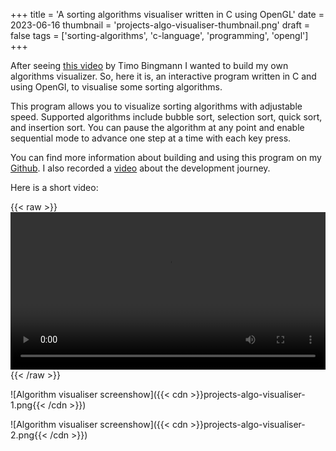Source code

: +++
title = 'A sorting algorithms visualiser written in C using OpenGL'
date = 2023-06-16
thumbnail = 'projects-algo-visualiser-thumbnail.png'
draft = false
tags = ['sorting-algorithms', 'c-language', 'programming', 'opengl']
+++

After seeing [this video](https://www.youtube.com/watch?v=kPRA0W1kECg&t=2s) by
Timo Bingmann I wanted to build my own algorithms visualizer. So, here it is, an
interactive program written in C and using OpenGl, to visualise
some sorting algorithms.

This program allows you to visualize sorting algorithms with adjustable speed. Supported algorithms include bubble sort, selection sort, quick sort, and insertion sort. You can pause the algorithm at any point and enable sequential mode to advance one step at a time with each key press.

You can find more information about building and using this program on my [Github](https://github.com/denniscmartin/algo-animator). I also recorded a [video](https://youtu.be/KvOI88s-FsU) about the development journey.

Here is a short video:

{{< raw >}}  
<video width=100% controls autoplay>
<source src="{{< cdn >}}projects-algo-visualiser-video.mp4{{< /cdn >}}" type="video/mp4">
Your browser does not support the video tag.  
</video>
{{< /raw >}}

![Algorithm visualiser screenshow]({{< cdn >}}projects-algo-visualiser-1.png{{< /cdn >}})

![Algorithm visualiser screenshow]({{< cdn >}}projects-algo-visualiser-2.png{{< /cdn >}})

## AIM OF THE EXERCISE
The expected answer is a copy of every line in the entries that holds the word "written".

## RESULT FOR THIS EXERCISE
title = 'A sorting algorithms visualiser written in C using OpenGL'
interactive program written in C and using OpenGl, to visualise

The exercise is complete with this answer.